Teaching people to do serverless is hard. It's far less about teaching someone about FaaS and far more about getting people into the right mindset. It is not about technology, or at least, it's not about doing technology
Serverless is about understanding when *not* to create technology. Creating anything leads to technical debt. Not only is it about not creating technology, it's about leaving as little footprint as possible, to only run when needed.
Serverless is about removing complexity by allowing the services that others provide to provide the complexity for you. Doing so means that you accept and understand the constraint that places on you, and creating within that.
Serverless is about accepting really positive trade-offs as well for the right reasons. Technology is there to serve a purpose. A relentless focus on that purpose means you can often build 80-90% of your requirements without ever having to write any actual code.
Serverless is a culture shift. It's not a technology choice that you can make between provide X or provider Y (although the marketing might make you believe that). If your devs don't have the business principles front and centre you're going to struggle.
Serverless isn't about FaaS although that is the primary mode of delivery at present simply because it ticks the boxes that fit in with the cultural shift.
So when someone talks about serverless and focuses on the technology rather than practices or principles, you are probably listening to the wrong person.
When I wrote my Serverless Best Practices medium.com/@PaulDJohnston… (which I need to now update) in August, I didn't expect it to get a lot of attention. I wrote it to point people to in conversations. It's a blog that is mostly about principles and ideas, rather than tech.
Principles lead to culture. It's much easier to look at something like the container world and move towards that, because it's analogous to the instance/VM/server world. Serverless isn't analogous - at least, not if the principles I put out there are followed.
All of this leads me to the conclusion that serverless isn't so much about technology but about culture inspired by the technology that has been created for us.
And if serverless is about culture and not technology, then definitions are much harder. Cultures aren't hard things. They are malleable - they evolve.
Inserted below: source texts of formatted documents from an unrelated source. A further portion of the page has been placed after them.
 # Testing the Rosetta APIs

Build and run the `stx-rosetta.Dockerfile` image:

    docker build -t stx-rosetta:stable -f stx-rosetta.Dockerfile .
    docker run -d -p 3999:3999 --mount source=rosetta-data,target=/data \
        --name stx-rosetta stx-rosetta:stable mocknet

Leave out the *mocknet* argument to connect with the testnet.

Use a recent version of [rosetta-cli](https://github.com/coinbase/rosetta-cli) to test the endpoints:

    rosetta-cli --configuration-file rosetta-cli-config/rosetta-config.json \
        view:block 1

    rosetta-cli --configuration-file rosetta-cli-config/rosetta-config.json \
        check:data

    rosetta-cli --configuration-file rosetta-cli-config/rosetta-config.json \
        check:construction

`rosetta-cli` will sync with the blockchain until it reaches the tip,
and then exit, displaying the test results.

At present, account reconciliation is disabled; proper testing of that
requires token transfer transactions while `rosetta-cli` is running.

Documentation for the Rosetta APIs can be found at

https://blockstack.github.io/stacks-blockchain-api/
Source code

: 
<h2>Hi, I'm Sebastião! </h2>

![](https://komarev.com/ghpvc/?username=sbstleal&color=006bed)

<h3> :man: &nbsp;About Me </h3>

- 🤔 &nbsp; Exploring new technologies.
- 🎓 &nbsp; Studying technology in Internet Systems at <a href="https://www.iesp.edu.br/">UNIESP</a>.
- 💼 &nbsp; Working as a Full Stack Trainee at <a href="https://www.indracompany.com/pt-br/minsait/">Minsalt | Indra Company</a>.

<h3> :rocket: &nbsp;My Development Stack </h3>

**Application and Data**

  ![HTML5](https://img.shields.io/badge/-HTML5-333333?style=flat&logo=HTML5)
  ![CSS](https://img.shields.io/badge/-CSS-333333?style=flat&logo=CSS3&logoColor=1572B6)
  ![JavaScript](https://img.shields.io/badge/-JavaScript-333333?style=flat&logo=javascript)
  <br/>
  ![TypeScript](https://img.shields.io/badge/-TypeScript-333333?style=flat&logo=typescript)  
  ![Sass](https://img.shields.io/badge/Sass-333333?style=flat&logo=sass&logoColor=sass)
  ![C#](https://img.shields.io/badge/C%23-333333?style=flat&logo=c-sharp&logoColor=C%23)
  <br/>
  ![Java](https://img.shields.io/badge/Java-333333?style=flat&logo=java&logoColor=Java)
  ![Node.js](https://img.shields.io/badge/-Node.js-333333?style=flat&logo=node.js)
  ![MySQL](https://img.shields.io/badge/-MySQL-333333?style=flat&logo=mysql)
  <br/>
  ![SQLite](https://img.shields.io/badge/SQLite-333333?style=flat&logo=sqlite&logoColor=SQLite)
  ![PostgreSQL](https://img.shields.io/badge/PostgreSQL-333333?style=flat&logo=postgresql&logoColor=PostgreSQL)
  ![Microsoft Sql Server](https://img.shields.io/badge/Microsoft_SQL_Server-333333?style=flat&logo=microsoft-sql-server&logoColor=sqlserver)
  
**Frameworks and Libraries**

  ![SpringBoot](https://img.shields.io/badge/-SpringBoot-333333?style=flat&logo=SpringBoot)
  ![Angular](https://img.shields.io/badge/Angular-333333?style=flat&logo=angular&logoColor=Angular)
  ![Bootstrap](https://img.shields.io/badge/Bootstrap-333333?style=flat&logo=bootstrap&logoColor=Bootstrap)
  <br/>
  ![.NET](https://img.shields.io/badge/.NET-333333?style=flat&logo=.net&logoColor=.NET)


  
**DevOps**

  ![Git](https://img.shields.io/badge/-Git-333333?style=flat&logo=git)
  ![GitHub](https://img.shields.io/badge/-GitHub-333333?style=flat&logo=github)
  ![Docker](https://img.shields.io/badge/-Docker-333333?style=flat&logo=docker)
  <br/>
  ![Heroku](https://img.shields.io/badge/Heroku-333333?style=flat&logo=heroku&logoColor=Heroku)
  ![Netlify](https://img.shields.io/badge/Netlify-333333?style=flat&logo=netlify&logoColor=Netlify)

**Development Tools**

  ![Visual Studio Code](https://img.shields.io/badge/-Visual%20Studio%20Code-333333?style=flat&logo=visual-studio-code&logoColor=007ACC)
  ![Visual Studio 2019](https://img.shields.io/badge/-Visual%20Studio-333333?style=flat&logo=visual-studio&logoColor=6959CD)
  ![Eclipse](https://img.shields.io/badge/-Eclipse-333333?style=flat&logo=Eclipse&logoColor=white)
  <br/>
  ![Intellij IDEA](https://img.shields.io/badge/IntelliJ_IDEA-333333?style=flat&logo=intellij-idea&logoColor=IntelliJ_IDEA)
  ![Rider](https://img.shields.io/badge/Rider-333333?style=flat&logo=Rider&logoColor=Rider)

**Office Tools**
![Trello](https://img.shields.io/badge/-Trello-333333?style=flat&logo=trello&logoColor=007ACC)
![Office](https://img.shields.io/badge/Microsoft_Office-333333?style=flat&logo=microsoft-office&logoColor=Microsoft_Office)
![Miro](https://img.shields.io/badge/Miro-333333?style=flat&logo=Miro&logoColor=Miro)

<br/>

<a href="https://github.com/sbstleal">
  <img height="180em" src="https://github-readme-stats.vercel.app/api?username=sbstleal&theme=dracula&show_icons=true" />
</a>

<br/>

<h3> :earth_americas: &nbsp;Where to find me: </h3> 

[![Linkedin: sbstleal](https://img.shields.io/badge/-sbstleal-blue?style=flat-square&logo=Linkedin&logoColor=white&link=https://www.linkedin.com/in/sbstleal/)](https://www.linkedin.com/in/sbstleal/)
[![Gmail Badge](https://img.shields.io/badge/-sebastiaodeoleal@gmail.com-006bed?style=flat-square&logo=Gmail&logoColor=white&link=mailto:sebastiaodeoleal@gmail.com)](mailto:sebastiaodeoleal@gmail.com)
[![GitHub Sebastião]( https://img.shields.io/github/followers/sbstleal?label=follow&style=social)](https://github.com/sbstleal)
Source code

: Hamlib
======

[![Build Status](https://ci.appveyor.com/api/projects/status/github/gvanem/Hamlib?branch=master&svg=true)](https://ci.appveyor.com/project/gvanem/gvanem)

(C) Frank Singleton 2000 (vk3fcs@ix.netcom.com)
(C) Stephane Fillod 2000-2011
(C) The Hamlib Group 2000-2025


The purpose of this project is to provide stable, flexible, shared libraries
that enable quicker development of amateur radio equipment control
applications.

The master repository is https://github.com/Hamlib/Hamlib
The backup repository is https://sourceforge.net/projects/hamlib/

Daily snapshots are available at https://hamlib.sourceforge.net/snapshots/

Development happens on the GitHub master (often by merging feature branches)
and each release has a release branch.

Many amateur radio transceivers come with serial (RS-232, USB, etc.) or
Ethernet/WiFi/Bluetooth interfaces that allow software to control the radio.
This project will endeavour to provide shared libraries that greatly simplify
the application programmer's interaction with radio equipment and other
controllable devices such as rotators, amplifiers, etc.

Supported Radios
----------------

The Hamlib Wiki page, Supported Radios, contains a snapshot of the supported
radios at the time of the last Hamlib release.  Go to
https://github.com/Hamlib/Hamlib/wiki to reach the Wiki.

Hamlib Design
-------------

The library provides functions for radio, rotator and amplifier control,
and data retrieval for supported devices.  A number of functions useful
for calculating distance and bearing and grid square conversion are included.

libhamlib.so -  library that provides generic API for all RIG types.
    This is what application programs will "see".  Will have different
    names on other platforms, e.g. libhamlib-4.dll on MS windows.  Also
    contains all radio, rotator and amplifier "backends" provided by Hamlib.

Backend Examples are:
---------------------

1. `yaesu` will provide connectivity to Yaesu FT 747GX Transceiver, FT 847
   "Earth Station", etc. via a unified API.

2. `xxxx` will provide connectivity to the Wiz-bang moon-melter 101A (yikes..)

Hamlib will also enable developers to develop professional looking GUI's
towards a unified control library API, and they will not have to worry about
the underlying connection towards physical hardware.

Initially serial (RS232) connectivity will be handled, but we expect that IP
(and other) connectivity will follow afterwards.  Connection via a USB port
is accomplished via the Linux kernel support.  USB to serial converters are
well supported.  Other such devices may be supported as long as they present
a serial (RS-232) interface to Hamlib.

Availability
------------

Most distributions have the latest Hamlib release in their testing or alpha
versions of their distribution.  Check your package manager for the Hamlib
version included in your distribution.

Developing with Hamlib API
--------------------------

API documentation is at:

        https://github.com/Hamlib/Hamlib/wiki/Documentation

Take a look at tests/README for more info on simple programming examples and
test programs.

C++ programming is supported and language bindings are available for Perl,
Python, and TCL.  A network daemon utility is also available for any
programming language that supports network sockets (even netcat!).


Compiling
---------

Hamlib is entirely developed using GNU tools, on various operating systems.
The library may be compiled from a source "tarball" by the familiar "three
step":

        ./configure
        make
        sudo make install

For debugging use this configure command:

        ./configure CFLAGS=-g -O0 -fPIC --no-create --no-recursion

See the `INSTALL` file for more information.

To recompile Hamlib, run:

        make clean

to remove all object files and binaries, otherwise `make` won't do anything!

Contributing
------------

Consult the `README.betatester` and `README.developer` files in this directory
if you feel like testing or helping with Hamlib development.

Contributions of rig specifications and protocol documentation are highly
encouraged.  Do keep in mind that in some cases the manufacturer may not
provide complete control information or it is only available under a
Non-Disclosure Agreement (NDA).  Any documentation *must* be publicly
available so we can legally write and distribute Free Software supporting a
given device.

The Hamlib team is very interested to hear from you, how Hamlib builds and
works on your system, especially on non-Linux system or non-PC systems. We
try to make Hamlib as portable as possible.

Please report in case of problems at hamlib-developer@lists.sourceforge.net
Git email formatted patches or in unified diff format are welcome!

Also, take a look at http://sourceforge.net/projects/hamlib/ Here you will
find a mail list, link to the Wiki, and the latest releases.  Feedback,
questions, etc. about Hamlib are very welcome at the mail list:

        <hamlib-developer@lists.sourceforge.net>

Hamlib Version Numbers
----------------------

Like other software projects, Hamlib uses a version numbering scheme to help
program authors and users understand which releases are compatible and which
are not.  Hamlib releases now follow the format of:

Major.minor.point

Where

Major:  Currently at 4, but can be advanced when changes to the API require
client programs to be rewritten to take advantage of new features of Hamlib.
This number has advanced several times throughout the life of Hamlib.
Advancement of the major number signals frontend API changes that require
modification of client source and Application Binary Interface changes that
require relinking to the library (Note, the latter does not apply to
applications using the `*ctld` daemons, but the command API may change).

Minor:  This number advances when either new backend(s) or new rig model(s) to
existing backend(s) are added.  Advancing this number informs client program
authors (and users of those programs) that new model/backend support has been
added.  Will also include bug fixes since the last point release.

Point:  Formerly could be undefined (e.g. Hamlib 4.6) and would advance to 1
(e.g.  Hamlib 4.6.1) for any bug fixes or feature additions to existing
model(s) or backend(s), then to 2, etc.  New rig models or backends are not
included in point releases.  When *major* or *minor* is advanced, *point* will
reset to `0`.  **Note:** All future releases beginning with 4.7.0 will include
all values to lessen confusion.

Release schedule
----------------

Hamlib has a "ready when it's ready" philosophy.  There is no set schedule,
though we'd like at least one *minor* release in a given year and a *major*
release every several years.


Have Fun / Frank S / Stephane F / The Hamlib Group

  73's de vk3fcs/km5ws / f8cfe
You know it when you see it though.
We are maybe at an inflexion point though. Some of the uses of the word serverless make me particularly frustrated simply because it's extremely clear to me that while there may not "be servers" that the culture espoused by the usage are definitely not right.
And there's a core of serverless practitioners who are trying to work out how to change this. I'm not sure what will happen, but something has to change, because those of us who think this way largely agree, and have no vehicle for getting this across.
So watch this space! Serverless in 2019 is going to be the standout technology.